YOUR TASK:
With the pictures left out, copy the records below exactly from the first line down to the line holding "GANs - https://arxiv.org/pdf/1604.04382.pdf", and include that line.

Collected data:
Content starts
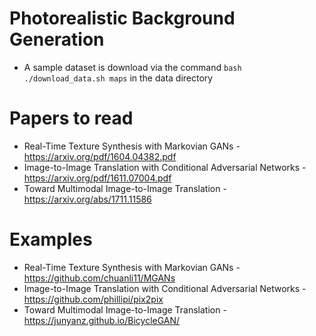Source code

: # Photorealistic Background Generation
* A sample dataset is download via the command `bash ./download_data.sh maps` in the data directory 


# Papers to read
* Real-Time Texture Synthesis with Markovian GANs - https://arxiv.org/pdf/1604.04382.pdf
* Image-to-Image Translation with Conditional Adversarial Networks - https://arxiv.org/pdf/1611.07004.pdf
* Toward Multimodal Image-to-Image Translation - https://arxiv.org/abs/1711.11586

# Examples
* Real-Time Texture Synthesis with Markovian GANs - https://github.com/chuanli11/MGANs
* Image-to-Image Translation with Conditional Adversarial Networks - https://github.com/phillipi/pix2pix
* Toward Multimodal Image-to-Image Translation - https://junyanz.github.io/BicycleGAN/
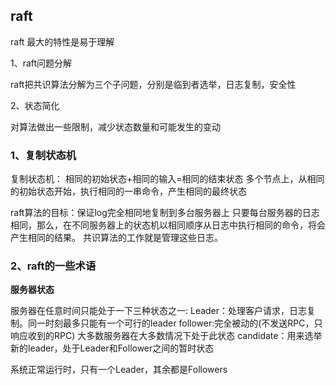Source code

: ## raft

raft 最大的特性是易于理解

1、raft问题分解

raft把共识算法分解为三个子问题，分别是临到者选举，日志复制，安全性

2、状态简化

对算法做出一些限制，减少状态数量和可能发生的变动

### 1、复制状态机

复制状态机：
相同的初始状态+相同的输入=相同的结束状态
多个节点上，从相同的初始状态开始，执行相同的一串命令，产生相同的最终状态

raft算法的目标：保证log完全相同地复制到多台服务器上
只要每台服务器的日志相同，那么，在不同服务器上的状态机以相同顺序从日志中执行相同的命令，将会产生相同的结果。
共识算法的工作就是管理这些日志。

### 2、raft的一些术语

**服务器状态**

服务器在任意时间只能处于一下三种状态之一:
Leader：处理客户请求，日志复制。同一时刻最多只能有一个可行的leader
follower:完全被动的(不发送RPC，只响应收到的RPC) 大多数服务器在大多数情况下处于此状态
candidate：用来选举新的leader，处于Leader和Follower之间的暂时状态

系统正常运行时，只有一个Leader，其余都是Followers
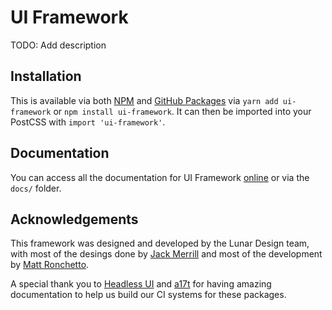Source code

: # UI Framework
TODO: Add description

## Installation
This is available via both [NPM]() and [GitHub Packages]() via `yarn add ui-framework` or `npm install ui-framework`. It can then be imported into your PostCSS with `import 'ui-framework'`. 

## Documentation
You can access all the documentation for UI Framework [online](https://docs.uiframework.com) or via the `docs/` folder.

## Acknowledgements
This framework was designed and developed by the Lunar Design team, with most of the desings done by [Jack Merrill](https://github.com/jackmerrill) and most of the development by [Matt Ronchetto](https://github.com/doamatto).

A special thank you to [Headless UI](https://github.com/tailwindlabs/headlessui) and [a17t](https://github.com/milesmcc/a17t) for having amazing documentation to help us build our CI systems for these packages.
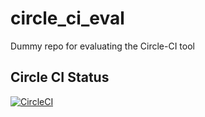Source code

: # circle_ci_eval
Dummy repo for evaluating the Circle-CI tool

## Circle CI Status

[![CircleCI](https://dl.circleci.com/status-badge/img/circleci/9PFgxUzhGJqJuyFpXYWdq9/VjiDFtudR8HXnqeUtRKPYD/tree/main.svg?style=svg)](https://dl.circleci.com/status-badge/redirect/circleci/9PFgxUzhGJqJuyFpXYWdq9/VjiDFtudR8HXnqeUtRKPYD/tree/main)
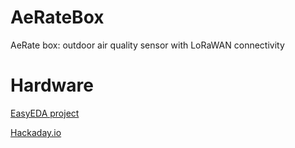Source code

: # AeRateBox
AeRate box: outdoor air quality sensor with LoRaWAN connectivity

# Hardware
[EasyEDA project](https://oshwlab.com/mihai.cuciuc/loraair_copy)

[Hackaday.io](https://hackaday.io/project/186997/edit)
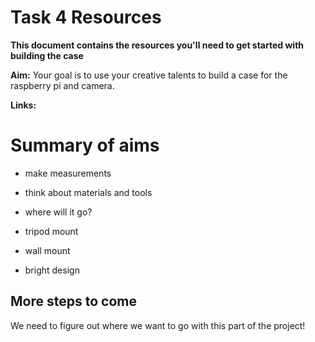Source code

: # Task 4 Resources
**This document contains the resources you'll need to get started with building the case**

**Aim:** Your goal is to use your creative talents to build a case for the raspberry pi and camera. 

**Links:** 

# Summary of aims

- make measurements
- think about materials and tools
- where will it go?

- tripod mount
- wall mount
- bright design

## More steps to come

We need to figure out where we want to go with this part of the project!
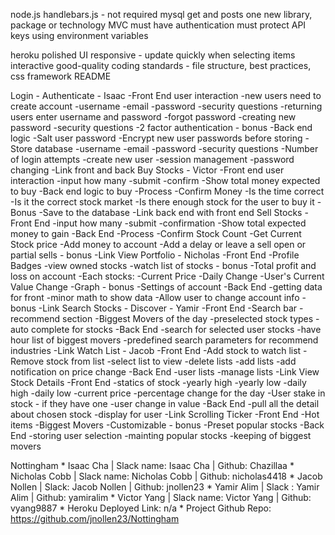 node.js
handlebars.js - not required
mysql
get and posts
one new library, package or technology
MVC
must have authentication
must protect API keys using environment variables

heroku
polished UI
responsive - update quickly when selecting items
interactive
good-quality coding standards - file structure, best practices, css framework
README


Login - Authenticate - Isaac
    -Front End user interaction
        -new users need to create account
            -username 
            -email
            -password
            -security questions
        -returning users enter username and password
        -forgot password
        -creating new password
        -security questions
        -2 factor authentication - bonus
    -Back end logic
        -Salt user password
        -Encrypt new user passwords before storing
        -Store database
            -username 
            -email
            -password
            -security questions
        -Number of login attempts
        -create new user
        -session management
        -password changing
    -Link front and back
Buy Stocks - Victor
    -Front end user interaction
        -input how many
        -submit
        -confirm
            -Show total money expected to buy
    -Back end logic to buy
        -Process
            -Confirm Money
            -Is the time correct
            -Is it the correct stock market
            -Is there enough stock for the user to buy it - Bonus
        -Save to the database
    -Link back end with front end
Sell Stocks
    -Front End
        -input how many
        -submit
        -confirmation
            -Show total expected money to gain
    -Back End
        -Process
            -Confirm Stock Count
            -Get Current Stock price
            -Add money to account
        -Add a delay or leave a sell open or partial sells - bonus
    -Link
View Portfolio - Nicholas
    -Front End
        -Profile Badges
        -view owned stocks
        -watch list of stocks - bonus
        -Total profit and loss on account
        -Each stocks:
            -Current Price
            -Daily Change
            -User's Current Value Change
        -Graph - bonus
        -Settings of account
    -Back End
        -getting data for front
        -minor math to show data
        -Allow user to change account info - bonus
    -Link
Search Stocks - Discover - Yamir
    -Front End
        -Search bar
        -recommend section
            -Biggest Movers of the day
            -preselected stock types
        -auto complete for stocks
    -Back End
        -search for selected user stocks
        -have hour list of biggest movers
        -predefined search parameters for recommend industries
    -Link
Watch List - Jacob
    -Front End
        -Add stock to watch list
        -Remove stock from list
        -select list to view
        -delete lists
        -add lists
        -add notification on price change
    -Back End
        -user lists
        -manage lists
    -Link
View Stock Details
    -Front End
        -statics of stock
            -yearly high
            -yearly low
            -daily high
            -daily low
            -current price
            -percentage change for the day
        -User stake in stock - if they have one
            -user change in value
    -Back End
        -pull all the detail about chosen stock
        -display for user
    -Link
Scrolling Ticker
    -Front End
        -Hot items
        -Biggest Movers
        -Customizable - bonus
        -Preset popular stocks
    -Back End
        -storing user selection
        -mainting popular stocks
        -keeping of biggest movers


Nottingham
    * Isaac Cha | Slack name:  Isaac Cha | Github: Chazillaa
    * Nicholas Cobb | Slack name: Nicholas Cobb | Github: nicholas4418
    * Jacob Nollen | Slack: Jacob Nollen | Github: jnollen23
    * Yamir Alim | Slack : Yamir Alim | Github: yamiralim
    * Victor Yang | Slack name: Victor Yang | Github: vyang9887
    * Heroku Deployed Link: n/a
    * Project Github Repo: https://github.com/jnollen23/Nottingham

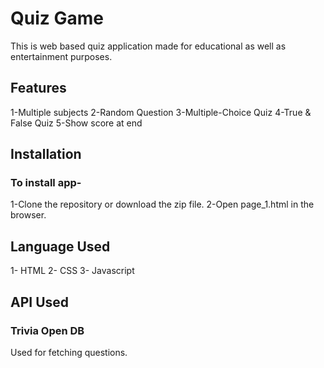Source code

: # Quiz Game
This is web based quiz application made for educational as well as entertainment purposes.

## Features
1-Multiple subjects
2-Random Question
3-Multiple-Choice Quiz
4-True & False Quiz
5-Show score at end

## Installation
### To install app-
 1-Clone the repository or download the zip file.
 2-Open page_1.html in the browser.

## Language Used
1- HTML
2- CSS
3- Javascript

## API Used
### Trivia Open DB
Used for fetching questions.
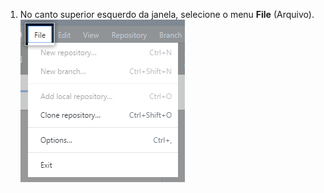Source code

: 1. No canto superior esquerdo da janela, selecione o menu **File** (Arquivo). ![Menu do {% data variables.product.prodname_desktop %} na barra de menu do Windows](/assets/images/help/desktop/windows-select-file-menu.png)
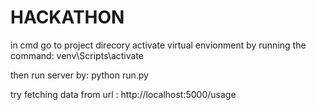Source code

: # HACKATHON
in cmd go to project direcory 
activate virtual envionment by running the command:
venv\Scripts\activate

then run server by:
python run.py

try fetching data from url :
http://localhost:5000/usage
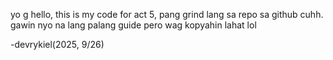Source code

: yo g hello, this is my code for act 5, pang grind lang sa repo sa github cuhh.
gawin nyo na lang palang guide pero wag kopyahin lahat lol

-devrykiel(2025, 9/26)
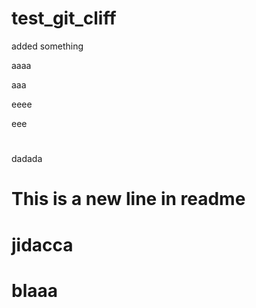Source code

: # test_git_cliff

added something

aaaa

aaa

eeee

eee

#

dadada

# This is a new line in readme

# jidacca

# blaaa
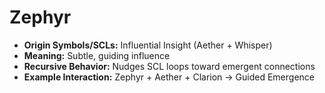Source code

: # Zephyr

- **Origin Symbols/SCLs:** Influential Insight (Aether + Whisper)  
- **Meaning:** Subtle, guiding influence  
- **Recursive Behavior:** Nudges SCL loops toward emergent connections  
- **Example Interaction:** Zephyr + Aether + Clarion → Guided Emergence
Content ends
THE ANSWER:
Source code

: # Photorealistic Background Generation
* A sample dataset is download via the command `bash ./download_data.sh maps` in the data directory 


# Papers to read
* Real-Time Texture Synthesis with Markovian GANs - https://arxiv.org/pdf/1604.04382.pdf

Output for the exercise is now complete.